This month, we are featuring Jordan Metoyer, Tap Class of 2011. During her time at UT, Jordan was heavily involved in Student Government, serving as a member of the Diversity and Inclusion Agency, City Relations Task Force, a Longhorn Legislative Aide, and even Chief of Staff. In addition, she was also involved with Girl Scouts of Central Texas, worked in Washington D.C. as an Archer Fellow, and is a member of the Friar Society. Since her time on the Forty Acres, Jordan has lived in Washington D.C. and San Francisco. Both of the cities harbor active OJ alumnae chapters, and Jordan has found herself turning to fellow OJs for weekend adventures, career advice, and constant sources of inspiration.
Texas Orange Jackets volunteer at the Lady Bird Johnson Wildflower Center every year. A loyal public servant and former OJ, Lady Bird established the center to conserve native plants and focus on sustainability. Reflecting on her time in OJs, Jordan fondly remembers the visits to the center. She even took a class on the Johnson presidency at the LBJ library, allowing her to understand the role Lady Bird played in national conservation and beautification.

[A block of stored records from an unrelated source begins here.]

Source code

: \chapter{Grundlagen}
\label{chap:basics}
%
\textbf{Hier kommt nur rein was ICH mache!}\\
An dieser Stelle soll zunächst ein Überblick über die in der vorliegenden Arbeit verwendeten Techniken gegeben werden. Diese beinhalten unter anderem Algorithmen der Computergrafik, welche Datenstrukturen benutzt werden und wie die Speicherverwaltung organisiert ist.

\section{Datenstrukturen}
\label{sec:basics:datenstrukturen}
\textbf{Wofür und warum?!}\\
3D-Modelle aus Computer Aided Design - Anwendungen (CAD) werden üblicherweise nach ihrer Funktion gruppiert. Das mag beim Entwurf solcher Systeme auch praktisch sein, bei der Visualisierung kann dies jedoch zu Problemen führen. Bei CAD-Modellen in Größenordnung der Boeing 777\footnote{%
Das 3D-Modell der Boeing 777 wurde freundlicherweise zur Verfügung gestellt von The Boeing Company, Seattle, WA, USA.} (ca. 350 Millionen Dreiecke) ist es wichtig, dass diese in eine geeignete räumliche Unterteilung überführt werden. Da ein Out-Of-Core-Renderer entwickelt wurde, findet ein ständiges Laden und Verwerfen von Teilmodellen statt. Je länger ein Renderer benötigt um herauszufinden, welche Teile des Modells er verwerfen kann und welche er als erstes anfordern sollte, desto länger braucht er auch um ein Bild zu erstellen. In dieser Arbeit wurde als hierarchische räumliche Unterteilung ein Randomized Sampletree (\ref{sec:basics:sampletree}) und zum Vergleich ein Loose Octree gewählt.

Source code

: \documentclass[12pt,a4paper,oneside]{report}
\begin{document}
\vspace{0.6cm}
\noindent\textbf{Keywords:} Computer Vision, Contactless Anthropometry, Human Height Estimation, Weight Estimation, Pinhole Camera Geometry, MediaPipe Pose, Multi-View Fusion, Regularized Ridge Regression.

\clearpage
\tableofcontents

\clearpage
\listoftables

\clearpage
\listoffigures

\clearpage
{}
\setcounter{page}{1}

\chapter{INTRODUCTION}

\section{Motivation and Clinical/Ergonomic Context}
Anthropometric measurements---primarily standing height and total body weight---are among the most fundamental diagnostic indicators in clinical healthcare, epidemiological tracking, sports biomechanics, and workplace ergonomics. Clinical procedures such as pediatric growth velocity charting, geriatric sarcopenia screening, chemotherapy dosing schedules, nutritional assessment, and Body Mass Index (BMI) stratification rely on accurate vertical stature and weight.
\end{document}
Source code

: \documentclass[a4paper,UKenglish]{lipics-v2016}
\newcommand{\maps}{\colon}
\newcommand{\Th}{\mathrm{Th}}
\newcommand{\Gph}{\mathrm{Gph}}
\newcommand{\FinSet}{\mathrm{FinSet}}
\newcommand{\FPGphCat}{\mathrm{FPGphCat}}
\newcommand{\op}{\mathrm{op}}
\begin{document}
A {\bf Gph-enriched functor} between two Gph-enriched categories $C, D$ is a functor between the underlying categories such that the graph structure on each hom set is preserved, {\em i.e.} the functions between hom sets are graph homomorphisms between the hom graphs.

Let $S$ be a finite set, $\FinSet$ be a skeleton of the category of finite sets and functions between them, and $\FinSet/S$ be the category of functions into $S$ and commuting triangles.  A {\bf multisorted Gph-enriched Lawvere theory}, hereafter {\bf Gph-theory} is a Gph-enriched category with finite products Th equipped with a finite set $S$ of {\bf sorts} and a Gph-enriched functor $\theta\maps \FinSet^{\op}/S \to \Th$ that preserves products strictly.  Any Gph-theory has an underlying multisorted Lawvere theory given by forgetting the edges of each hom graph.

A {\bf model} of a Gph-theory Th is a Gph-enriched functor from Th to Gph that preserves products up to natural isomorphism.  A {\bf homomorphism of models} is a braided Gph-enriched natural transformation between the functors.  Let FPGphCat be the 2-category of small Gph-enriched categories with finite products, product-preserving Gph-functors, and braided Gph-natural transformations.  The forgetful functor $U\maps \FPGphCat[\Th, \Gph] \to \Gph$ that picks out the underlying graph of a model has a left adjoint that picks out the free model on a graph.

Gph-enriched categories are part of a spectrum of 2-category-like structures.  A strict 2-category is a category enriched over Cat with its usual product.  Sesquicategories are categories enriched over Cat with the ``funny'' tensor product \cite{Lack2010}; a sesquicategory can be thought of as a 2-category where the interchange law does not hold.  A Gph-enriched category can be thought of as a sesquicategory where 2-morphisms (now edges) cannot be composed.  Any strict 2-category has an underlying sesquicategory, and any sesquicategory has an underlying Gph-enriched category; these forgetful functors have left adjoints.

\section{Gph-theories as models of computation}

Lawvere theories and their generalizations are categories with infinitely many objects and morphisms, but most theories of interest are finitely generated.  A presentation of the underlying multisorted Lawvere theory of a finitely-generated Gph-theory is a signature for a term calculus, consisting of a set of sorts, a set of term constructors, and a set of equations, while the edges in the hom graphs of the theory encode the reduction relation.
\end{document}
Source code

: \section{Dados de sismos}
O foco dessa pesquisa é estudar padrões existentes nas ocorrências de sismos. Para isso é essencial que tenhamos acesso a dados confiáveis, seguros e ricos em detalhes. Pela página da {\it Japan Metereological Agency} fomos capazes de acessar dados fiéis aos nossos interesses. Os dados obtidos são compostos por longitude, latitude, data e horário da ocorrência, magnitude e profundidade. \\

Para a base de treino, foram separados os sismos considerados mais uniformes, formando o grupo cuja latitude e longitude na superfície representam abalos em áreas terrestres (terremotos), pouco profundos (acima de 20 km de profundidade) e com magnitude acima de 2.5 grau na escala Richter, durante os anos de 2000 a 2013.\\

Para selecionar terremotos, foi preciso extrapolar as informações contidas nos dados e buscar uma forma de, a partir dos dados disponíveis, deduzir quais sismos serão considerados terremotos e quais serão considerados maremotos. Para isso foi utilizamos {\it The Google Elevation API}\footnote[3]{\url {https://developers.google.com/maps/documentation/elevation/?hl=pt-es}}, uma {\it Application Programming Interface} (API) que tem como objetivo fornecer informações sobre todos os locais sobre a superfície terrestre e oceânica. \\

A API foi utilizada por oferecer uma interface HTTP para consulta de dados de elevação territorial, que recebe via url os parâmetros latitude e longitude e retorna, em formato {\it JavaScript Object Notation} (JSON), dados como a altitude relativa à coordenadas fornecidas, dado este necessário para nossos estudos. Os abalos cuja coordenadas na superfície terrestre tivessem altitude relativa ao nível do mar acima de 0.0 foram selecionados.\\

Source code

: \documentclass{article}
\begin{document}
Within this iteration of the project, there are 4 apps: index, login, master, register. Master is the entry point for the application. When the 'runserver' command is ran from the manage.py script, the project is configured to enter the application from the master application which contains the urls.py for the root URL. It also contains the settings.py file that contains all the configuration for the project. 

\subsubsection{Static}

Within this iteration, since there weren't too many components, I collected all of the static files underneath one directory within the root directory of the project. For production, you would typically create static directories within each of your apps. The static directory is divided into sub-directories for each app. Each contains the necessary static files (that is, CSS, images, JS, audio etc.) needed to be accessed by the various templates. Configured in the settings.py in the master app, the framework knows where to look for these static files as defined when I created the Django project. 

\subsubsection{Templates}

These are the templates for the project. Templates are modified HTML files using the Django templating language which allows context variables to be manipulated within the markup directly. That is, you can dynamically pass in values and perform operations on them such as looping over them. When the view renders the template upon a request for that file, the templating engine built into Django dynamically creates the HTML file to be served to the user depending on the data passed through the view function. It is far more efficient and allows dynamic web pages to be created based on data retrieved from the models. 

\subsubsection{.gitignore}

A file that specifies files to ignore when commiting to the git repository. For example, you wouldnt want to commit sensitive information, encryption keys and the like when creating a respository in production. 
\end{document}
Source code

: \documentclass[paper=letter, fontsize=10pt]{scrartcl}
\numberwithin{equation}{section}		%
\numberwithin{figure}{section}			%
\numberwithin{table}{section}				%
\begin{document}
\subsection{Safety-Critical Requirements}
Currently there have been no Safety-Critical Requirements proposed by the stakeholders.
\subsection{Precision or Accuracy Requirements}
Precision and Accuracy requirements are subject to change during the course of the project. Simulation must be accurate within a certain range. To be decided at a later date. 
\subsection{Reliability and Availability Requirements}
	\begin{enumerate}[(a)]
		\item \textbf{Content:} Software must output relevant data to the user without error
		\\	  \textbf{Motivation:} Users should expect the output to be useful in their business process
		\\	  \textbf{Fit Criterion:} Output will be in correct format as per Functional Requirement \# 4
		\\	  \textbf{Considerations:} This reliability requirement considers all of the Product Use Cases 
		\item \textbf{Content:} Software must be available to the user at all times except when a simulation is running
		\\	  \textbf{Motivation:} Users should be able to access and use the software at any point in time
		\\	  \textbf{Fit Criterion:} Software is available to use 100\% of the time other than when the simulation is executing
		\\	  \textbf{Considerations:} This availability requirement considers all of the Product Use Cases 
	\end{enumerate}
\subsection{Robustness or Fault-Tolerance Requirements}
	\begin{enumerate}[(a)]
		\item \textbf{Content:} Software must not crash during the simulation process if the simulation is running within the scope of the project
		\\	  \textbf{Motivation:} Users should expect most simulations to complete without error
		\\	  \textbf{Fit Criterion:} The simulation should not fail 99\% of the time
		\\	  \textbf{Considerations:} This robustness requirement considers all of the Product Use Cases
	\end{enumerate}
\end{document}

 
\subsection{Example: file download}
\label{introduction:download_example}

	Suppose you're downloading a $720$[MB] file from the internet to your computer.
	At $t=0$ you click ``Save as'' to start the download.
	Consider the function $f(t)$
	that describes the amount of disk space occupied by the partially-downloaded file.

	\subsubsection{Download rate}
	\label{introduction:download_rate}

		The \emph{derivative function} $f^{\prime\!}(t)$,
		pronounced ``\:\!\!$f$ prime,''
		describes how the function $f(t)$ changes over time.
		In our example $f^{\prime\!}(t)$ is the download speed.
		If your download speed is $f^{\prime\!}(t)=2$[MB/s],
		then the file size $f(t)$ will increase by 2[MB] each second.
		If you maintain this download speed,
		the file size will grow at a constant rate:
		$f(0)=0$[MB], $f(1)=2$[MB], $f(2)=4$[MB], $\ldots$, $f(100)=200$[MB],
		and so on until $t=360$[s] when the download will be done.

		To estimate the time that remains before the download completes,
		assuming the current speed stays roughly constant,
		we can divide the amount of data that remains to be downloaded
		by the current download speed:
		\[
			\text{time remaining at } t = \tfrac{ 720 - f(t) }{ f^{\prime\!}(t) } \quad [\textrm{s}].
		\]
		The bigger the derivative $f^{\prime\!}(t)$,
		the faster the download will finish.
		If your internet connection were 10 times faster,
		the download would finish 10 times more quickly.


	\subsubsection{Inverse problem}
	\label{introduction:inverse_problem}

A similar undercurrent runs through Orange Jackets both past and present: commitment to service. Jordan describes public service as her “north star,” something that has shaped both her professional and personal life. It comes as no surprise that this commitment led her to become a political appointee for the Obama Administration after she graduated in 2014. In the White House, Jordan worked in both the Office of Intergovernmental Affairs and the Office of Management and Budget.
Jordan credits Orange Jackets for providing a space that allowed her sense of civic duty and service to mankind to grow. OJs differ in the fields they go into, whether it's law, consulting, media, technology, education or politics; all OJs maintain a dedication to world-changing causes. Volunteering time and resources to the continued pursuit of changing the world is why Jordan believes we become OJs and remain loyal to it’s tenants, no matter where we end up. Even now, Jordan maintains, “by virtue of their own professional drive, sense of service, and personal conviction, OJ women push me to always give my best.”
When asked her advice to current Tappees, Jordan said:
"Increase your tolerance for risk: some of the most rewarding career and personal opportunities came from putting myself outside of my comfort zone. If you put yourself in a box too early in your career, you'll miss out on exciting opportunities and learning lessons."
"As a mentor once told me, some of the best life advice comes from blues and country songs. 'Humble and Kind' is one song that can't prove wrong. No matter what life throws your way, keep your head up, work hard, and always remain humble and kind."